Big|Brave - A Gaze Among Them (Cover Artwork)


A Gaze Among Them (2019)

Southern Lord

Ultimately, A Gaze Among Them is an excellent test of your tolerance for space and atmosphere, if not outright patience. Here’s an SAT question for you to consider: The centerpiece of Big|Brave’s 2019 album is the 10-minute long “Body Individual;” does this song begin at the 0:01 mark, when its components are nothing more than echoing vocals and reverb, or does the song begin at 5:40, when these elements coagulate into what would be internationally recognized as ‘a song?’

Big|Brave make a compelling case for the former. In the press release announcing the album, the band stressed its focus on “space, tension, minimalism , and voice (finding melody and musicality in pieces that consist of one note for longer than ten minutes).” By that metric, it’s a success. The album’s five songs all come from an unquestionably stripped-down place. It favors harmonics over solos, texture and heft built by repetition, not composition. When confronted with the weight and size of a song like “Muted Shifting of Space” at its crest, part of the excitement is remembering that this behemoth comes from three people with limited gear, that the climax at the 6-minute mark was worth the climb.

This is probably a good place to get into genre, which is tricky. “Heavy rock” is the cleanest fit, but the least descriptive to the experience of A Gaze Among Them provides. Drone-metal is close, but, again, this is not an album of riffs and chops as much as an act of endurance. Shoe-gaze and post-punk are cousins, not direct blood. Post-rock is too passive, not deliberate enough. Suffice to say that if any of these sandboxes are to your liking, or if you are comfortable in metal-adjacent worlds, the record is worth your time, if only to gauge your own attention span.

What matters is how much you enjoy being trodden on, how much joy can be taken in seeing the iceberg and doing nothing to course correct, and if the crush is as fun as the anticipation. Would the impact of a song like “Muted Shifting” be as hard (drums like an insistent battering ram, guitars crushing like lead, lead singer Robin Wattie bellowing “You don’t get to do that / you don’t have to do that”) if not for the extended build-up and cool down? Would “Body Individual” be more effective if it was cut down from 10 minutes to, say 8 (there’s a lot of uh, space and minimalism being explored in its first five minutes)? Would “Holding Pattern” … well, actually, “Holding Pattern” is almost perfect, as far as build-up / payoff goes (those stabbing harmonics at the two-thirds mark are among the best guitar solos of the year).

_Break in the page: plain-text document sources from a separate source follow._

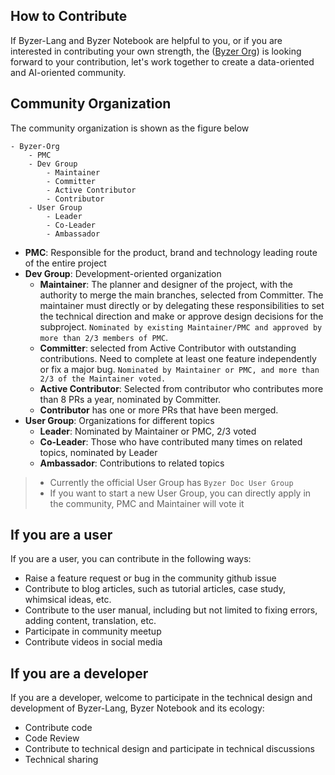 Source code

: ## How to Contribute

If Byzer-Lang and Byzer Notebook are helpful to you, or if you are interested in contributing your own strength, the ([Byzer Org](https://github.com/byzer-org)) is looking forward to your contribution, let's work together to create a data-oriented and AI-oriented community.


## Community Organization

The community organization is shown as the figure below

```
- Byzer-Org
    - PMC
    - Dev Group
        - Maintainer
        - Committer
        - Active Contributor
        - Contributor
    - User Group
        - Leader
        - Co-Leader
        - Ambassador
```
- **PMC**: Responsible for the product, brand and technology leading route of the entire project
- **Dev Group**: Development-oriented organization
    - **Maintainer**: The planner and designer of the project, with the authority to merge the main branches, selected from Committer. The maintainer must directly or by delegating these responsibilities to set the technical direction and make or approve design decisions for the subproject. `Nominated by existing Maintainer/PMC and approved by more than 2/3 members of PMC`.
    - **Committer**: selected from Active Contributor with outstanding contributions. Need to complete at least one feature independently or fix a major bug. `Nominated by Maintainer or PMC, and more than 2/3 of the Maintainer voted.`
    - **Active Contributor**: Selected from contributor who contributes more than 8 PRs a year, nominated by Committer.
    - **Contributor** has one or more PRs that have been merged.
- **User Group**: Organizations for different topics
    - **Leader**: Nominated by Maintainer or PMC, 2/3 voted
    - **Co-Leader**: Those who have contributed many times on related topics, nominated by Leader
    - **Ambassador**: Contributions to related topics

>- Currently the official User Group has `Byzer Doc User Group`
>- If you want to start a new User Group, you can directly apply in the community, PMC and Maintainer will vote it

## If you are a user

If you are a user, you can contribute in the following ways:
- Raise a feature request or bug in the community github issue
- Contribute to blog articles, such as tutorial articles, case study, whimsical ideas, etc.
- Contribute to the user manual, including but not limited to fixing errors, adding content, translation, etc.
- Participate in community meetup
- Contribute videos in social media

## If you are a developer

If you are a developer, welcome to participate in the technical design and development of Byzer-Lang, Byzer Notebook and its ecology:
- Contribute code
- Code Review
- Contribute to technical design and participate in technical discussions
- Technical sharing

In an interview with Treble, Wattie gives a hint to the album’s thematic intentions, which are “to explore what it means to not be a man, and being the object of a man’s desire or interest.” That context colors the experience of the album, from its song titles to its lyrics, but I can’t help but wonder if the atmosphere alone doesn’t do the job. Big|Brave has created an album about pressure; about living with in, living in it, and, when you can, releasing some of it. As much as it can sound like an album waiting to get to the fireworks factory, A Gaze Among Them can scream like the canary in the coal mine.